START Records shown

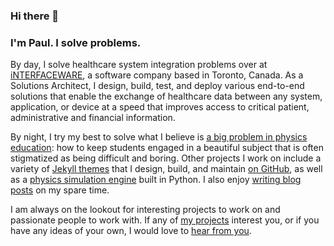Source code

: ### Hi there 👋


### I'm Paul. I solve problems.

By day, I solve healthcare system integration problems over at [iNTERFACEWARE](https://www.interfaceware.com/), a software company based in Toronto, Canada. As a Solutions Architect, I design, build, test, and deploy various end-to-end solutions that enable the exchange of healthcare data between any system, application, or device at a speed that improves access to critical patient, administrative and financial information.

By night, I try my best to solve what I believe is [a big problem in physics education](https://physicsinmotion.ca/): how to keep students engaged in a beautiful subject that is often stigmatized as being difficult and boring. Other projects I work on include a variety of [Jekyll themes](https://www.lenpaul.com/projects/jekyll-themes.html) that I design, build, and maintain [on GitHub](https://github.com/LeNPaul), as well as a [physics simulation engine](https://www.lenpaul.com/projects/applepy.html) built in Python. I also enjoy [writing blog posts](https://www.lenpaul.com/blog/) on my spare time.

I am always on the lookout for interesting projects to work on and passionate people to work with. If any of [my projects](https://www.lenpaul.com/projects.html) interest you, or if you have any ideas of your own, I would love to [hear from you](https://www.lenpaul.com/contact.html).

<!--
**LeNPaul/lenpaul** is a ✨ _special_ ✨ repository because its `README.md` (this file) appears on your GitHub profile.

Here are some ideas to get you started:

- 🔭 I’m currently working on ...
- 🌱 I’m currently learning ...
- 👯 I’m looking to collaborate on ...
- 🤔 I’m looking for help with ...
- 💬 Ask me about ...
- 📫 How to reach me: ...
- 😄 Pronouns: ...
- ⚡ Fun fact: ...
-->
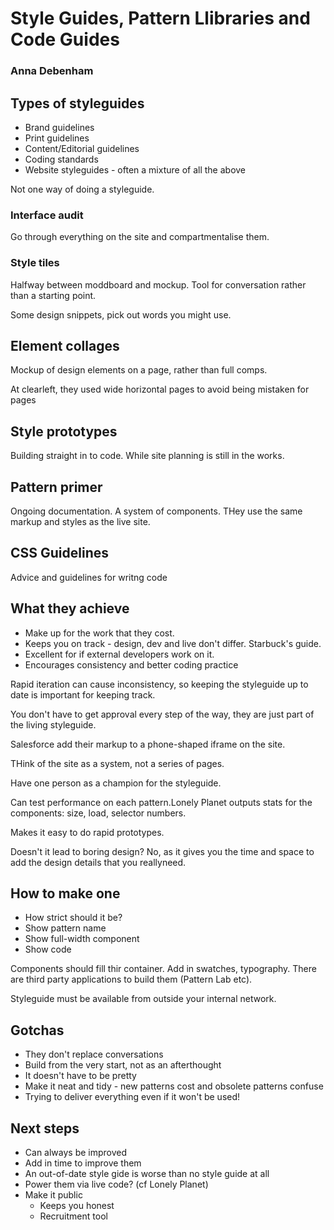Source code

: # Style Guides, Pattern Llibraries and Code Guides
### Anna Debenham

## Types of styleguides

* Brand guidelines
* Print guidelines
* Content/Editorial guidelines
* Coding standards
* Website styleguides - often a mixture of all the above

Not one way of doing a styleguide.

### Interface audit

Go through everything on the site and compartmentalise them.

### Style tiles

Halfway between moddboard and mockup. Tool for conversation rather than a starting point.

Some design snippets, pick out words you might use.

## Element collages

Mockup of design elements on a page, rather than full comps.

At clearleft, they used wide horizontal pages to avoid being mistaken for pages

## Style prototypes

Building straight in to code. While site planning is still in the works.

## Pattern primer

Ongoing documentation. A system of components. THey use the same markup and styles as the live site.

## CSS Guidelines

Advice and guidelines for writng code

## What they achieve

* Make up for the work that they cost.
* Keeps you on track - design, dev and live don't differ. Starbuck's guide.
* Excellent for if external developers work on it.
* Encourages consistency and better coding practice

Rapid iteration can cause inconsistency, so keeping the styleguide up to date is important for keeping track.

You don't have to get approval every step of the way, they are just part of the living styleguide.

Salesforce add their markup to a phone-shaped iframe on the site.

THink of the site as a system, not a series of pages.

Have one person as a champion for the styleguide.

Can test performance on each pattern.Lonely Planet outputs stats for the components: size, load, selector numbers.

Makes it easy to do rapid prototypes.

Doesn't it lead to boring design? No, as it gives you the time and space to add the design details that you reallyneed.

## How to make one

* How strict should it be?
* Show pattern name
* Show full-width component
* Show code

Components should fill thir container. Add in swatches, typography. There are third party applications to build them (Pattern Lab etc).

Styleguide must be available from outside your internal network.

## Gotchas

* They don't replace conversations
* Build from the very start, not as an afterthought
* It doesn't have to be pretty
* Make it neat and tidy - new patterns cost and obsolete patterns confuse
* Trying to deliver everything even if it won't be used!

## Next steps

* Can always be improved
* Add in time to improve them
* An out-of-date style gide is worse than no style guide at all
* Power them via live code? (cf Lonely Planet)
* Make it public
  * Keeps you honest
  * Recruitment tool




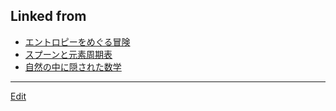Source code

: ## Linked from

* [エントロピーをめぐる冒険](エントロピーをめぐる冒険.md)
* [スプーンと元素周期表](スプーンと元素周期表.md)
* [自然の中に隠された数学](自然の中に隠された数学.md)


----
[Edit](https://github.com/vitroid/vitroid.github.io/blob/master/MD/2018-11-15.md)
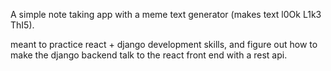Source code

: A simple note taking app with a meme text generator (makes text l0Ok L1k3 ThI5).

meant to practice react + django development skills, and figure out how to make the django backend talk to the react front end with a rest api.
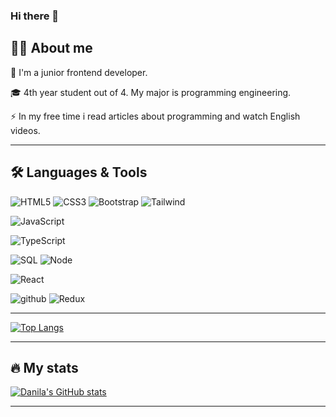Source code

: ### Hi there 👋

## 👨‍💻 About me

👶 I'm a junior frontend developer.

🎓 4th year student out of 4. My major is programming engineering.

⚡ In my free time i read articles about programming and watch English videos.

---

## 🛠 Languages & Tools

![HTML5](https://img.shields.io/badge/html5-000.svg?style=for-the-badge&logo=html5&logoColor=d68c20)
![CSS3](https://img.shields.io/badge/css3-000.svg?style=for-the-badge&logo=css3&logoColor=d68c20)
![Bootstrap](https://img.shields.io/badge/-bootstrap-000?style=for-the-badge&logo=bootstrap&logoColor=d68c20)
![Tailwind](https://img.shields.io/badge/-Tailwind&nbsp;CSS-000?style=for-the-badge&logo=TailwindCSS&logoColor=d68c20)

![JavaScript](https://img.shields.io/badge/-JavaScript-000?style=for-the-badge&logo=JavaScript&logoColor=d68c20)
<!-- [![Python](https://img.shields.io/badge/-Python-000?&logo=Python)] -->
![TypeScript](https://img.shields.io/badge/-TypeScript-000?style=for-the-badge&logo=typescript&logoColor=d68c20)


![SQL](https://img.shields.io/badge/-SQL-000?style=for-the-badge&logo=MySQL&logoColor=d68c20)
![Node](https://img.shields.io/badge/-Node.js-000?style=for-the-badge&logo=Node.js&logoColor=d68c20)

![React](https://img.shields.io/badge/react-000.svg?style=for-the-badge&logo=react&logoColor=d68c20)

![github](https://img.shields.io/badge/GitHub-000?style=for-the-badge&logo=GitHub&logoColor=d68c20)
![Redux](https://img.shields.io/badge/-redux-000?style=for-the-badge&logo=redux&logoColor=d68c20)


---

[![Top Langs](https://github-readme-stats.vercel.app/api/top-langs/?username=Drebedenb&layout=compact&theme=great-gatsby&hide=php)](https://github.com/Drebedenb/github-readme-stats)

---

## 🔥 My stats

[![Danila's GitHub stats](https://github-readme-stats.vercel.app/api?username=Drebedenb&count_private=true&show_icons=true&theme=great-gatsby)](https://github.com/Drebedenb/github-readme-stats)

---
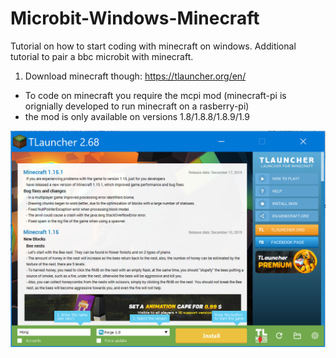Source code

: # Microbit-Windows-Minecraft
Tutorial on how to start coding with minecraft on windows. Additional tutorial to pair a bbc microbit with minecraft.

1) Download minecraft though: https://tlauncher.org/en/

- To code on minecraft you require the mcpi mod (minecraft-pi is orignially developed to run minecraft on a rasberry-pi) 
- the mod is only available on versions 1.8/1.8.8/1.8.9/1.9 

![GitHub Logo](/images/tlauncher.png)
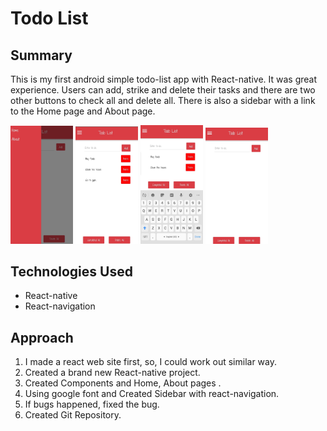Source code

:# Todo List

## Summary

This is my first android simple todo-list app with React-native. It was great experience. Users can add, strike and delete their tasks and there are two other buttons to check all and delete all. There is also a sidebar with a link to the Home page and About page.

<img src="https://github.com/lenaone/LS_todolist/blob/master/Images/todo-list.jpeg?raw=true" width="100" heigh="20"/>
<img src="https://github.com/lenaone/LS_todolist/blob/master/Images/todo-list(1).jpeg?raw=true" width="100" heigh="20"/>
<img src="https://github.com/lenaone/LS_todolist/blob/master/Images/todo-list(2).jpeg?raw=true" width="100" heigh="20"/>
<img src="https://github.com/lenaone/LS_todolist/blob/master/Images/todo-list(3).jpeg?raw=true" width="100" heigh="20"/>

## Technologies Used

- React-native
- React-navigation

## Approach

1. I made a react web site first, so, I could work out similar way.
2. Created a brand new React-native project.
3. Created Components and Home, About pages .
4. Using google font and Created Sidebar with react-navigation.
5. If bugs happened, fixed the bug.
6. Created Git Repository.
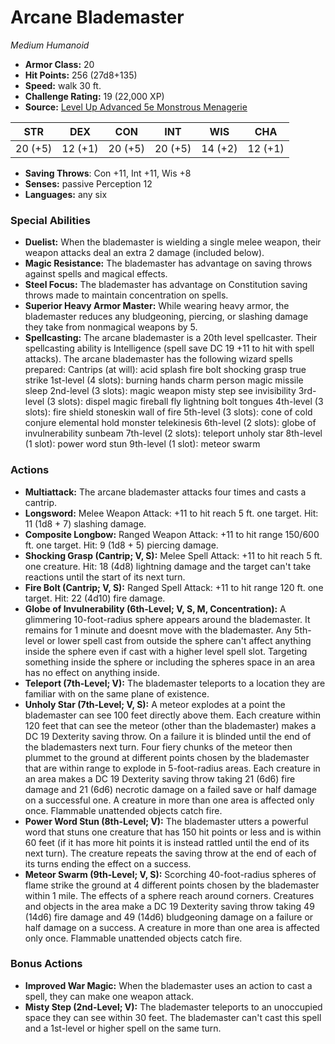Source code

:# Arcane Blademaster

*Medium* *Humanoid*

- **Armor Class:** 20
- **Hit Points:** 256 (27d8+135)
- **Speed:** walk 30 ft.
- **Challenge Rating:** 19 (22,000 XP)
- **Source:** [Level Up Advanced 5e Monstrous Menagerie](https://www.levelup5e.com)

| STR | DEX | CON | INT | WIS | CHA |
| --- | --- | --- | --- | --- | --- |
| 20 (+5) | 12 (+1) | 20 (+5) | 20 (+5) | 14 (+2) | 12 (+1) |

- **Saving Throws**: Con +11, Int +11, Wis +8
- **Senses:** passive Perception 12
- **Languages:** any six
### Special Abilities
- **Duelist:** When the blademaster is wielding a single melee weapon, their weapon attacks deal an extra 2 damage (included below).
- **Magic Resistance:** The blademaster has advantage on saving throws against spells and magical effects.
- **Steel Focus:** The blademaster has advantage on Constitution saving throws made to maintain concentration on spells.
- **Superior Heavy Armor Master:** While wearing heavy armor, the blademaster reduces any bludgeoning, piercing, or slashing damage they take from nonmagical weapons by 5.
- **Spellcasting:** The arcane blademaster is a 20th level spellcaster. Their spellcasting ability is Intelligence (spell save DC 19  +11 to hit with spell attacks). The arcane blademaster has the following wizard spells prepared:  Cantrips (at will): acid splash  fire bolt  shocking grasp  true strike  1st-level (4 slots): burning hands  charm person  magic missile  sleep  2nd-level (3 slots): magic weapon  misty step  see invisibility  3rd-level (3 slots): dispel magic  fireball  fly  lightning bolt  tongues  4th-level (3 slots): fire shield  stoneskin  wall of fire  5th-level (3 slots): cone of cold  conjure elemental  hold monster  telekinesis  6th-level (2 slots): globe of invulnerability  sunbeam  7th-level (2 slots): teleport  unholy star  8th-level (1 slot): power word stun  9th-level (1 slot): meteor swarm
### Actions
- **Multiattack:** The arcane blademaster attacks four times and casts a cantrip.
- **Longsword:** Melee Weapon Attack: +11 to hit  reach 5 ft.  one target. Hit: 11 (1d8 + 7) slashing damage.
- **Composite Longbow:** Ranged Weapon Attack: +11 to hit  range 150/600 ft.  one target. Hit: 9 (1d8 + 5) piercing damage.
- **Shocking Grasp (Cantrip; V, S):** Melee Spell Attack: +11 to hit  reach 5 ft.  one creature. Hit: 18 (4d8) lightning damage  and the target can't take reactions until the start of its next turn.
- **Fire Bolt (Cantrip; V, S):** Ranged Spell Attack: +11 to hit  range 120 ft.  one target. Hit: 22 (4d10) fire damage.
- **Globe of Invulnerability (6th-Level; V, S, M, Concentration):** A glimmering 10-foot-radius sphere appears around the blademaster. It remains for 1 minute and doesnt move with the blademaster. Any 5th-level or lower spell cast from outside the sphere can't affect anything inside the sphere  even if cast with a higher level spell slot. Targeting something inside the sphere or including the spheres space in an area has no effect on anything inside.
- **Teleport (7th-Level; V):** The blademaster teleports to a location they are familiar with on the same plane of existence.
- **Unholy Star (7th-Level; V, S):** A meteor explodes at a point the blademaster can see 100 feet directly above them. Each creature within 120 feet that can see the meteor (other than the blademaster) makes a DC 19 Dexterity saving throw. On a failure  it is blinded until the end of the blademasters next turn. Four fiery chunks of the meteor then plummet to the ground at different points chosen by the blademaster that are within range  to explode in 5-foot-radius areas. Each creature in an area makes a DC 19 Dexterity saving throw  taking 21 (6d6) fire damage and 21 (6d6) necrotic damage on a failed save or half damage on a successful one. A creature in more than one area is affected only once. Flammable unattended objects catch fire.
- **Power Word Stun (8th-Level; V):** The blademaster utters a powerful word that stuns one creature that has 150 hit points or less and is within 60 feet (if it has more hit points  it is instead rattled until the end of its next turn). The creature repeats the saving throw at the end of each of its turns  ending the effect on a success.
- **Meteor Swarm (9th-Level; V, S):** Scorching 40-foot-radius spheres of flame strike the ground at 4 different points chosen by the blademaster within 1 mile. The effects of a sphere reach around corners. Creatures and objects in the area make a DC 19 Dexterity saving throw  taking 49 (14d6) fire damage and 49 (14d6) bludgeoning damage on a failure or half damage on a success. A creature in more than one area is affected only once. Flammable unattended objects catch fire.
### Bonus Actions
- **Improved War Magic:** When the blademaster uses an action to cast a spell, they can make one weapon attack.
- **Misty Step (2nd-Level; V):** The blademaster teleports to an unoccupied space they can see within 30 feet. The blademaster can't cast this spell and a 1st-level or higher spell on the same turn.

END Records shown

Search the material for the string "While" and return each line that has it.

Building straight in to code. While site planning is still in the works.
- **Superior Heavy Armor Master:** While wearing heavy armor, the blademaster reduces any bludgeoning, piercing, or slashing damage they take from nonmagical weapons by 5.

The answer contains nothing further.